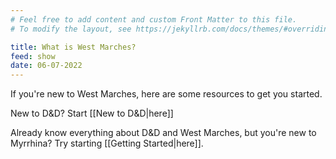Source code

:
 ```yaml
---
# Feel free to add content and custom Front Matter to this file.
# To modify the layout, see https://jekyllrb.com/docs/themes/#overriding-theme-defaults

title: What is West Marches?
feed: show
date: 06-07-2022
---
```


If you're new to West Marches, here are some resources to get you started.

New to D&D? Start [[New to D&D|here]]

Already know everything about D&D and West Marches, but you're new to Myrrhina? Try starting [[Getting Started|here]].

* * * * *

ACTIVITY
Return all the records above exactly, pictures omitted.

TASK RESULT
Source code

:
 ```yaml
---
# Feel free to add content and custom Front Matter to this file.
# To modify the layout, see https://jekyllrb.com/docs/themes/#overriding-theme-defaults

title: What is West Marches?
feed: show
date: 06-07-2022
---
```


If you're new to West Marches, here are some resources to get you started.

New to D&D? Start [[New to D&D|here]]

Already know everything about D&D and West Marches, but you're new to Myrrhina? Try starting [[Getting Started|here]].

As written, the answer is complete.